ITEM 2. MANAGEMENT’S
DISCUSSION AND ANALYSIS OF FINANCIAL CONDITION AND RESULTS OF OPERATIONS.
Special Note Regarding Forward Looking
Statements
In addition to historical information,
this report contains forward-looking statements within the meaning of Section 27A of the Securities Act of 1933, as amended, and
Section 21E of the Securities Exchange Act of 1934, as amended. We use words such as “believe,” “expect,”
“anticipate,” “project,” “target,” “plan,” “optimistic,” “intend,”
“aim,” “will” or similar expressions which are intended to identify forward-looking statements. Such statements
include, among others, those concerning market and industry growth and demand and acceptance of new and existing products; expectations
regarding governmental approvals of our new products; any projections of sales, earnings, revenue, margins or other financial items;
any statements of the plans, strategies and objectives of management for future operations; any statements regarding future economic
conditions or performance; as well as all assumptions, expectations, predictions, intentions or beliefs about future events.

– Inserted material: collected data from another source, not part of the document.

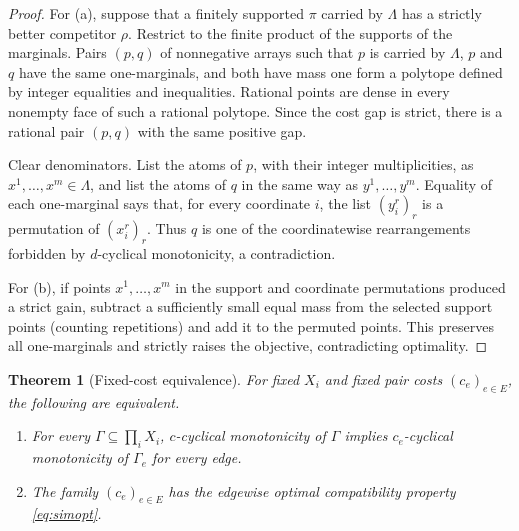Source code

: \documentclass[11pt]{article}
\newtheorem{theorem}{Theorem}
\newcommand{\1}{\mathbf 1}
\begin{document}
\begin{proof}
For (a), suppose that a finitely supported $\pi$ carried by $\Lambda$ has a
strictly better competitor $\rho$.  Restrict to the finite product of the
supports of the marginals.  Pairs $(p,q)$ of nonnegative arrays such that
$p$ is carried by $\Lambda$, $p$ and $q$ have the same one-marginals, and
both have mass one form a polytope defined by integer equalities and
inequalities.  Rational points are dense in every nonempty face of such a
rational polytope.  Since the cost gap is strict, there is a rational pair
$(p,q)$ with the same positive gap.

Clear denominators.  List the atoms of $p$, with their integer
multiplicities, as $x^1,\ldots,x^m\in\Lambda$, and list the atoms of $q$ in
the same way as $y^1,\ldots,y^m$.  Equality of each one-marginal says that,
for every coordinate $i$, the list $(y_i^r)_r$ is a permutation of
$(x_i^r)_r$.  Thus $q$ is one of the coordinatewise rearrangements forbidden
by $d$-cyclical monotonicity, a contradiction.

For (b), if points $x^1,\ldots,x^m$ in the support and coordinate
permutations produced a strict gain, subtract a sufficiently small equal
mass from the selected support points (counting repetitions) and add it to
the permuted points.  This preserves all one-marginals and strictly raises
the objective, contradicting optimality.
\end{proof}

\begin{theorem}[Fixed-cost equivalence]\label{thm:compatibility}
For fixed $X_i$ and fixed pair costs $(c_e)_{e\in E}$, the following are
equivalent.
\begin{enumerate}[label=\textup{(\roman*)}]
\item For every $\Gamma\subseteq\prod_iX_i$, $c$-cyclical monotonicity of
$\Gamma$ implies $c_e$-cyclical monotonicity of $\Gamma_e$ for every edge.
\item The family $(c_e)_{e\in E}$ has the edgewise optimal compatibility
property \eqref{eq:simopt}.
\end{enumerate}
\end{theorem}
\end{document}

You
are cautioned that any such forward-looking statements are not guarantees of future performance and involve risks and uncertainties,
including those identified in Item 1A “Risk Factors” described in our Annual Report on Form 10-K filed on February
25, 2016, as well as assumptions, which, if they were to ever materialize or prove incorrect, could cause the results of our company
to differ materially from those expressed or implied by such forward-looking statements.
Readers are urged to carefully review and
consider the various disclosures made by us in this report and our other filings with the SEC. These reports attempt to advise
interested parties of the risks and factors that may affect our business, financial condition and results of operations and prospects.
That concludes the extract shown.